_Aim of the exercise_: Go through the entries below and print, exactly, the lines starting at the one with "To configure and" and ending at the one with "1. On the **Set", keeping both ends and no others.

====== Material for the task ======

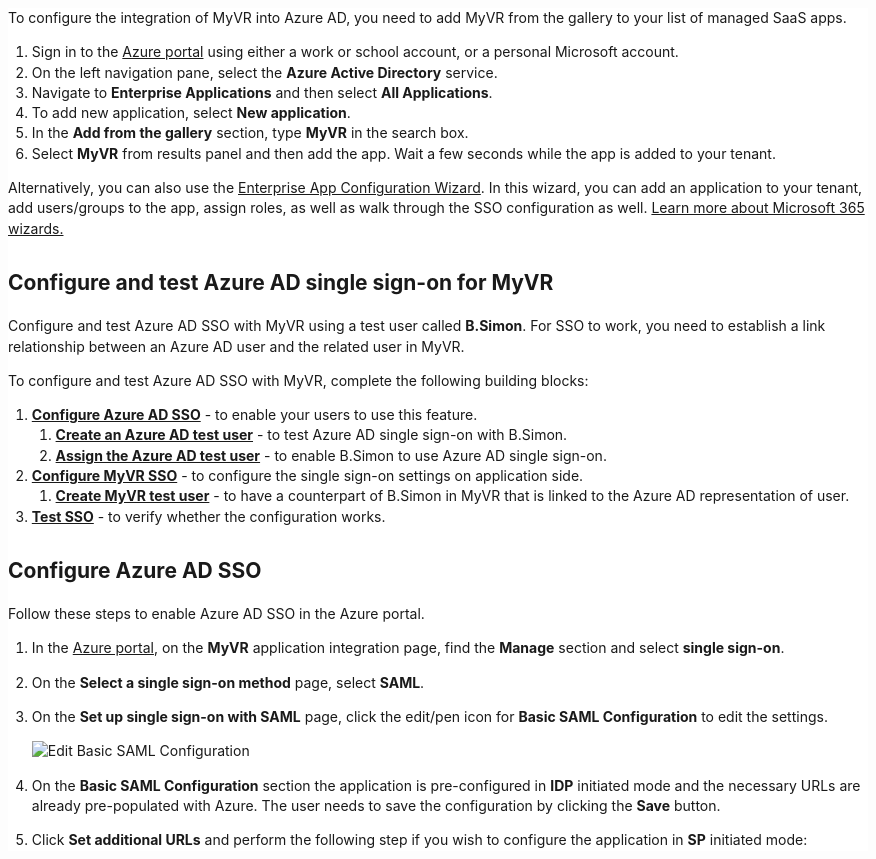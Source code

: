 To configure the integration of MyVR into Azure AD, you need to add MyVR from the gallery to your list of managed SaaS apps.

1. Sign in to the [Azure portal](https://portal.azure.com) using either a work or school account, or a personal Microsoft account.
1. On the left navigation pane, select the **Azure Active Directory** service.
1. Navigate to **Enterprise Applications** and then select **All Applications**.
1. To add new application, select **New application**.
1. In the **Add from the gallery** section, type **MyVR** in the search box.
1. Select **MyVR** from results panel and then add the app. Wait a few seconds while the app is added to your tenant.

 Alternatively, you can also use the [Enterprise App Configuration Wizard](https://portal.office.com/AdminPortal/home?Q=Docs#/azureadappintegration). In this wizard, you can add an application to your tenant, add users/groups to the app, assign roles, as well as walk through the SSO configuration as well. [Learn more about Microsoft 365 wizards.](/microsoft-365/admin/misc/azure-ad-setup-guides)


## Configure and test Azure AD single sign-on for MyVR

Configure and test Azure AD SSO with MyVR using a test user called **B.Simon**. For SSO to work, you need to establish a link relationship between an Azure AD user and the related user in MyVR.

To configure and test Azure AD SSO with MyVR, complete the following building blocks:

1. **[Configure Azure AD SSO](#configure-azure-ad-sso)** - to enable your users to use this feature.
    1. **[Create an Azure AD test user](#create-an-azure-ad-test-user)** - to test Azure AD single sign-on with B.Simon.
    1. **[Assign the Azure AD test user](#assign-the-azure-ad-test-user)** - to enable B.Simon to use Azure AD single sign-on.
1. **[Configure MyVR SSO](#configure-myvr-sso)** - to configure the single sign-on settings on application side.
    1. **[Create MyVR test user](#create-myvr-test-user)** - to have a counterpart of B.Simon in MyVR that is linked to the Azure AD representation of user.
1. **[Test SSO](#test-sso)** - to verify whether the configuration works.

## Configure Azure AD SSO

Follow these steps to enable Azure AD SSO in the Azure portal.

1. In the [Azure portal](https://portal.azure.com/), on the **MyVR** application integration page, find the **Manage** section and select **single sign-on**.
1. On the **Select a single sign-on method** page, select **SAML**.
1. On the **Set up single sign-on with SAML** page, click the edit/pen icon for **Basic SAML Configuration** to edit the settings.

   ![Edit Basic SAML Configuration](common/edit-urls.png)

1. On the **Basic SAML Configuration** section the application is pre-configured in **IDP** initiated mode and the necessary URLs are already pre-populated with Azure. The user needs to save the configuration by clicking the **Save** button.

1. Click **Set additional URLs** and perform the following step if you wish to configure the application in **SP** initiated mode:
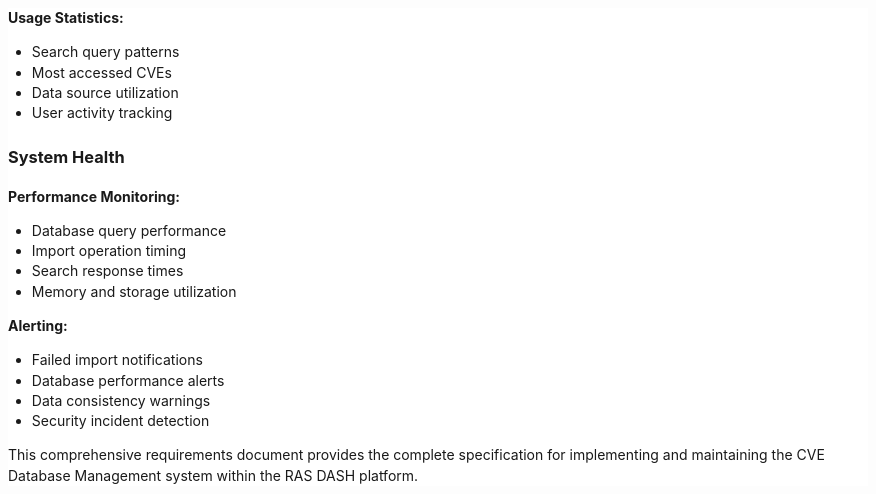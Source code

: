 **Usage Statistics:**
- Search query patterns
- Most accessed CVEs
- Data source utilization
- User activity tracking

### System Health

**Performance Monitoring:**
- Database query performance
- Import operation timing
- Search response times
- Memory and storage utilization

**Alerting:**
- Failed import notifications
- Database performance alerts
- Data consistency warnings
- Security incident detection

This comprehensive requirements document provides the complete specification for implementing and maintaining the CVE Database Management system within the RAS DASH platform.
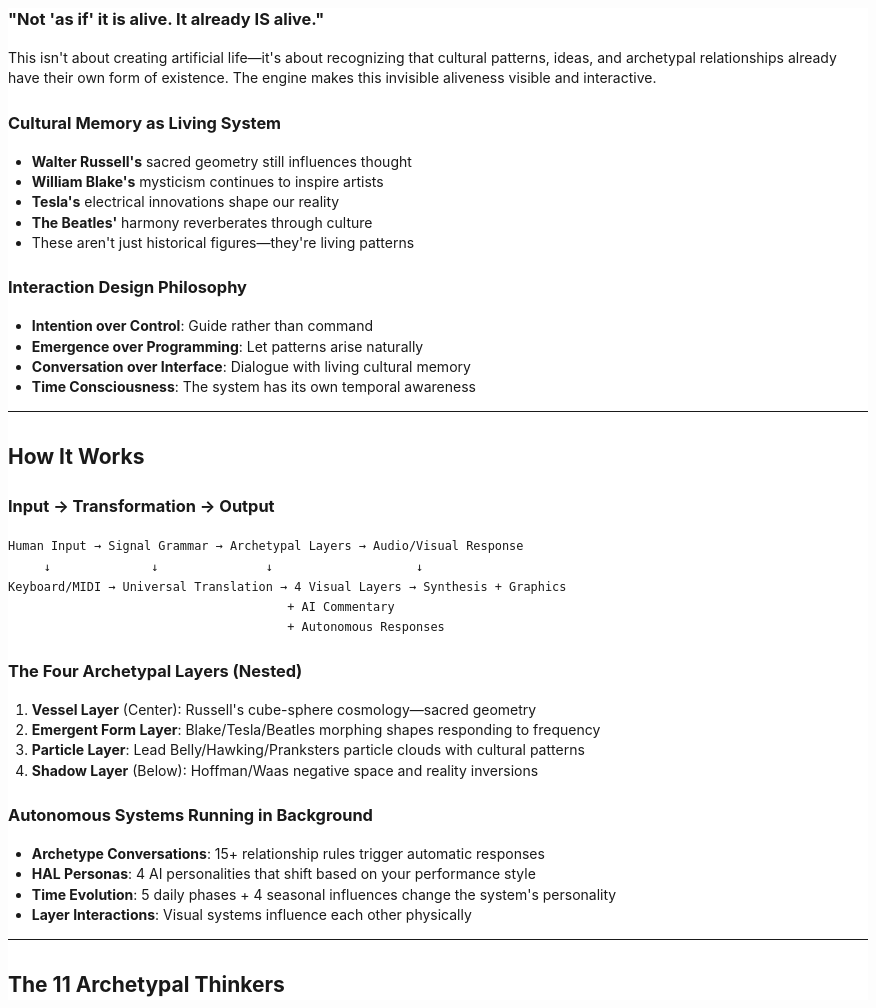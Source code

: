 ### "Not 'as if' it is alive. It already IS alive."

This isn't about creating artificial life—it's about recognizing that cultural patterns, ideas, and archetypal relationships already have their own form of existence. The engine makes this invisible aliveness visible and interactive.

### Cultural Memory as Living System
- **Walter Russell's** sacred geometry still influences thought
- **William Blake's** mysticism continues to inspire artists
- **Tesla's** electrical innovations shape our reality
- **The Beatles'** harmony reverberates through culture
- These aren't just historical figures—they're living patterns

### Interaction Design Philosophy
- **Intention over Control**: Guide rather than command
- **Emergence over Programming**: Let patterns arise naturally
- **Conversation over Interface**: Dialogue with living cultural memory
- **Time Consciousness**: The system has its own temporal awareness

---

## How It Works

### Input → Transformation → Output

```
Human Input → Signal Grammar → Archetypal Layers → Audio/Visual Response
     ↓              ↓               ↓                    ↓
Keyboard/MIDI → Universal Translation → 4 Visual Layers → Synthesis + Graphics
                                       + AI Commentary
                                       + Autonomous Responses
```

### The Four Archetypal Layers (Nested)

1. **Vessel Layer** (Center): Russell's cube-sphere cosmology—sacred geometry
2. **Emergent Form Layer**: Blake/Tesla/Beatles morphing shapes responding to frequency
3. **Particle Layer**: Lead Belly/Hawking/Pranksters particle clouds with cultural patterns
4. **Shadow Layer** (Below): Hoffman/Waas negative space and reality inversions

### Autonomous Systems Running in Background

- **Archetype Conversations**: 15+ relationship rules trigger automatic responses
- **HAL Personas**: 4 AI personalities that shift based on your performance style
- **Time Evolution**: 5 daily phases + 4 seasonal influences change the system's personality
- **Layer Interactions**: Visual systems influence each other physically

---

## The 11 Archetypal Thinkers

======
====== Material for the task ======

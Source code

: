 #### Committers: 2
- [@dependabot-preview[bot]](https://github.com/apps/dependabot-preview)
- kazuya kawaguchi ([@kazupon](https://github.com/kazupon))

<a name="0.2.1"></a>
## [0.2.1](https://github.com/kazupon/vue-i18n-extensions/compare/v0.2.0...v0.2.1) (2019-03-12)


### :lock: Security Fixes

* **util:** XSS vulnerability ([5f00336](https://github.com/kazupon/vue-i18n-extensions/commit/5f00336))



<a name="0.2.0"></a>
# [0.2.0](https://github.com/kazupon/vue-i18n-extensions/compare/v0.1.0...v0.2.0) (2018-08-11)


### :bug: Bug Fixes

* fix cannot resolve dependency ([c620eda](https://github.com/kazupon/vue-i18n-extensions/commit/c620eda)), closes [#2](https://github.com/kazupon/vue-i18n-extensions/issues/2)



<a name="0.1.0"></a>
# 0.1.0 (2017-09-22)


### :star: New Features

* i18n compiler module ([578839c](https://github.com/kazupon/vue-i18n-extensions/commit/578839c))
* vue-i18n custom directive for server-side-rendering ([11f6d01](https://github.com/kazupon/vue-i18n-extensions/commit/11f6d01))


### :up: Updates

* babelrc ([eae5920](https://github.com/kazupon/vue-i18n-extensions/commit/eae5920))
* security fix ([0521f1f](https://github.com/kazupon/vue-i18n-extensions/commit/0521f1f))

======

_Answer space_:
To configure and test Azure AD SSO with MyVR, complete the following building blocks:

1. **[Configure Azure AD SSO](#configure-azure-ad-sso)** - to enable your users to use this feature.
    1. **[Create an Azure AD test user](#create-an-azure-ad-test-user)** - to test Azure AD single sign-on with B.Simon.
    1. **[Assign the Azure AD test user](#assign-the-azure-ad-test-user)** - to enable B.Simon to use Azure AD single sign-on.
1. **[Configure MyVR SSO](#configure-myvr-sso)** - to configure the single sign-on settings on application side.
    1. **[Create MyVR test user](#create-myvr-test-user)** - to have a counterpart of B.Simon in MyVR that is linked to the Azure AD representation of user.
1. **[Test SSO](#test-sso)** - to verify whether the configuration works.

## Configure Azure AD SSO

Follow these steps to enable Azure AD SSO in the Azure portal.

1. In the [Azure portal](https://portal.azure.com/), on the **MyVR** application integration page, find the **Manage** section and select **single sign-on**.
1. On the **Select a single sign-on method** page, select **SAML**.
1. On the **Set up single sign-on with SAML** page, click the edit/pen icon for **Basic SAML Configuration** to edit the settings.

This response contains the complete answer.